RQL is a resource query language for REST. It provides a simple and light-weight API for adding dynamic querying capabilities to web-applications that use SQL-based database. It functions as the connector between the HTTP handler and the DB engine, and manages all validations and translations for user inputs.

rql diagram

Motivation

In the last several years I have found myself working on different web applications in Go, some of them were small and some of them were big with a lot of entities and relations. In all cases I never found a simple and standard API to query my resources.

What do I mean by query? Let's say our application has a table of orders, and we want our users to be able to search and filter by dynamic parameters. For example: select all orders from today with price greater than 100.
In order to achieve that I used to pass these parameters in the query string like this: created_at_gt=X&price_gt=100.
But sometimes it became complicated when I needed to apply a disjunction between two conditions. For example, when I wanted to select all orders that canceled or created last week and still didn't ship. And in SQL syntax:

SELECT * FROM ORDER WHERE canceled = 1 OR (created_at < X AND created_at > Y AND shipped = 0)

I was familiar with the MongoDB syntax and I felt that it was simple and robust enough to achieve my goals, and decided to use it as the query language for this project. I wanted it to be project agnostic in the sense of not relying on anything that related to some specific application or resource. Therefore, in order to embed rql in a new project, a user just needs to import the package and add the desired tags to his struct definition. Follow the Getting Started section to learn more.

Getting Started

rql uses a subset of MongoDB query syntax. If you are familiar with the MongoDB syntax, it will be easy for you to start.
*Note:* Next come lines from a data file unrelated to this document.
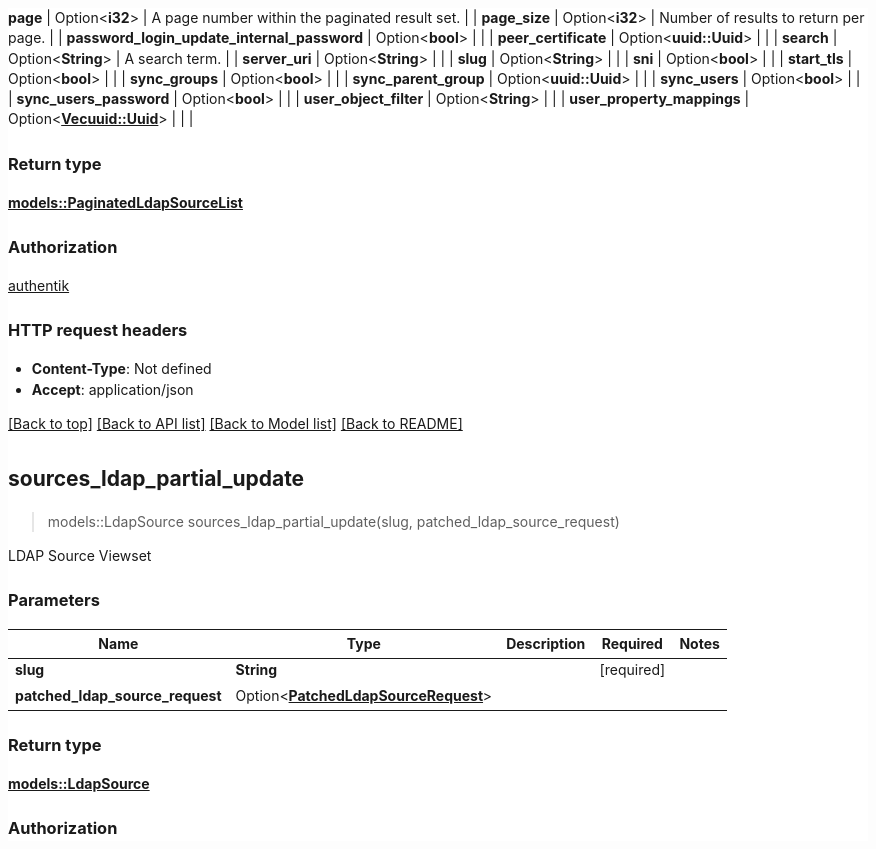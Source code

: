 **page** | Option<**i32**> | A page number within the paginated result set. |  |
**page_size** | Option<**i32**> | Number of results to return per page. |  |
**password_login_update_internal_password** | Option<**bool**> |  |  |
**peer_certificate** | Option<**uuid::Uuid**> |  |  |
**search** | Option<**String**> | A search term. |  |
**server_uri** | Option<**String**> |  |  |
**slug** | Option<**String**> |  |  |
**sni** | Option<**bool**> |  |  |
**start_tls** | Option<**bool**> |  |  |
**sync_groups** | Option<**bool**> |  |  |
**sync_parent_group** | Option<**uuid::Uuid**> |  |  |
**sync_users** | Option<**bool**> |  |  |
**sync_users_password** | Option<**bool**> |  |  |
**user_object_filter** | Option<**String**> |  |  |
**user_property_mappings** | Option<[**Vec<uuid::Uuid>**](uuid::Uuid.md)> |  |  |

### Return type

[**models::PaginatedLdapSourceList**](PaginatedLDAPSourceList.md)

### Authorization

[authentik](../README.md#authentik)

### HTTP request headers

- **Content-Type**: Not defined
- **Accept**: application/json

[[Back to top]](#) [[Back to API list]](../README.md#documentation-for-api-endpoints) [[Back to Model list]](../README.md#documentation-for-models) [[Back to README]](../README.md)


## sources_ldap_partial_update

> models::LdapSource sources_ldap_partial_update(slug, patched_ldap_source_request)


LDAP Source Viewset

### Parameters


Name | Type | Description  | Required | Notes
------------- | ------------- | ------------- | ------------- | -------------
**slug** | **String** |  | [required] |
**patched_ldap_source_request** | Option<[**PatchedLdapSourceRequest**](PatchedLdapSourceRequest.md)> |  |  |

### Return type

[**models::LdapSource**](LDAPSource.md)

### Authorization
Although, it's pretty simple and easy to learn.
In order to embed rql you simply need to add the tags you want (filter or sort) to your struct definition, and rql will manage all validations for you and return an informative error for the end user if the query doesn't follow the schema. Here's a short example of how to start using rql quickly, or you can go to API for more expanded documentation.
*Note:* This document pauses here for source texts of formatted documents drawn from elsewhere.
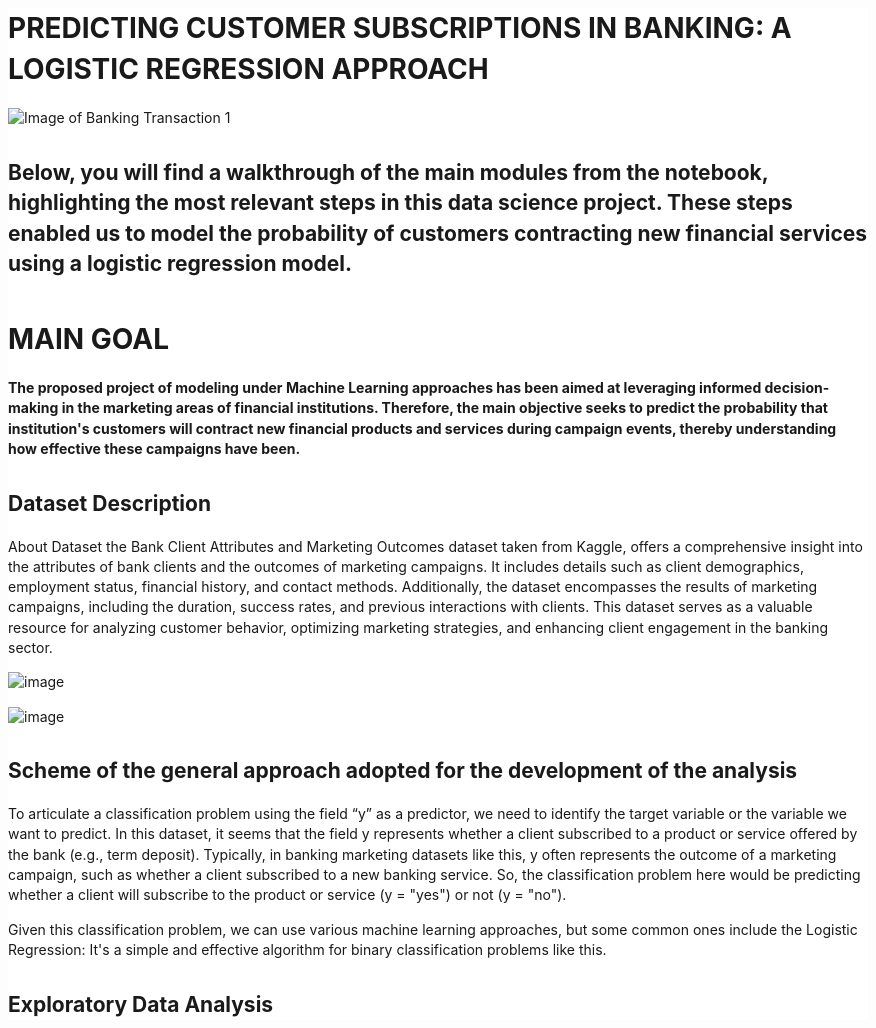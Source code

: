 # __PREDICTING CUSTOMER SUBSCRIPTIONS IN BANKING: A LOGISTIC REGRESSION APPROACH__

![Image of Banking Transaction 1](https://github.com/jwhinds74/supervised_machine_learning/assets/15615882/9800577a-1011-490e-81a0-7d0b4489f540)

## __Below, you will find a walkthrough of the main modules from the notebook, highlighting the most relevant steps in this data science project. These steps enabled us to model the probability of customers contracting new financial services using a logistic regression model.__

#  __MAIN GOAL__
__The proposed project of modeling under Machine Learning approaches has been aimed at leveraging informed decision-making in the marketing areas of financial institutions. Therefore, the main objective seeks to predict the probability that institution's customers will contract new financial products and services during campaign events, thereby understanding how effective these campaigns have been.__

## __Dataset Description__
About Dataset the Bank Client Attributes and Marketing Outcomes dataset taken from Kaggle, offers a comprehensive insight into the attributes of bank clients and the outcomes of marketing campaigns. It includes details such as client demographics, employment status, financial history, and contact methods. Additionally, the dataset encompasses the results of marketing campaigns, including the duration, success rates, and previous interactions with clients. This dataset serves as a valuable resource for analyzing customer behavior, optimizing marketing strategies, and enhancing client engagement in the banking sector.

![image](https://github.com/jwhinds74/supervised_machine_learning/assets/15615882/8a251804-f936-4949-92ce-8bdd2a1ae84e)

![image](https://github.com/jwhinds74/supervised_machine_learning/assets/15615882/3765b7b5-ed25-4839-a106-e54aaaa60398)


## __Scheme of the general approach adopted for the development of the analysis__
To articulate a classification problem using the field “y” as a predictor, we need to identify the target variable or the variable we want to predict. In this dataset, it seems that the field y represents whether a client subscribed to a product or service offered by the bank (e.g., term deposit). Typically, in banking marketing datasets like this, y often represents the outcome of a marketing campaign, such as whether a client subscribed to a new banking service.
So, the classification problem here would be predicting whether a client will subscribe to the product or service (y = "yes") or not (y = "no").

Given this classification problem, we can use various machine learning approaches, but some common ones include the Logistic Regression: It's a simple and effective algorithm for binary classification problems like this.

## __Exploratory Data Analysis__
// An example of an HTTP handler that uses gorm, and accepts user query in either the body
// or the URL query string.
package main

var (
	db *gorm.DB
	// QueryParam is the name of the query string key.
	QueryParam = "query"
	// MustNewParser panics if the configuration is invalid.
	QueryParser = rql.MustNewParser(rql.Config{
		Model:    User{},
		FieldSep: ".",
	})
)

// User is the model in gorm's terminology.
type User struct {
	ID          uint      `gorm:"primary_key" rql:"filter,sort"`
	Admin       bool      `rql:"filter"`
	Name        string    `rql:"filter"`
	AddressName string    `rql:"filter"`
	CreatedAt   time.Time `rql:"filter,sort"`
}


// GetUsers is an http.Handler that accepts a db query in either the body or the query string.
func GetUsers(w http.ResponseWriter, r *http.Request) {
	var users []User
	p, err := getDBQuery(r)
	if err != nil {
		io.WriteString(w, err.Error())
		w.WriteHeader(http.StatusBadRequest)
		return
	}
	err = db.Where(p.FilterExp, p.FilterArgs).
		Offset(p.Offset).
		Limit(p.Limit).
		Order(p.Sort).
		Find(&users).Error
	if err != nil {
		w.WriteHeader(http.StatusInternalServerError)
		return
	}
	if err := json.NewEncoder(w).Encode(users); err != nil {
		w.WriteHeader(http.StatusInternalServerError)
		return
	}
	w.Header().Set("Content-Type", "application/json")
}

// getDBQuery extract the query blob from either the body or the query string
// and execute the parser.
func getDBQuery(r *http.Request) (*rql.Params, error) {
	var (
		b   []byte
		err error
	)
	if v := r.URL.Query().Get(QueryParam); v != "" {
		b, err = base64.StdEncoding.DecodeString(v)
	} else {
		b, err = ioutil.ReadAll(io.LimitReader(r.Body, 1<<12))
	}
	if err != nil {
		return nil, err
	}
	return QueryParser.Parse(b)
}

Go to examples/simple to see the full working example.

API

In order to start using rql, you need to configure your parser. Let's go over a basic example of how to do this. For more details and updated documentation, please checkout the godoc.
There are two options to build a parser, rql.New(rql.Config), and rql.MustNew(rql.Config). The only difference between the two is that rql.New returns an error if the configuration is invalid, and rql.MustNew panics.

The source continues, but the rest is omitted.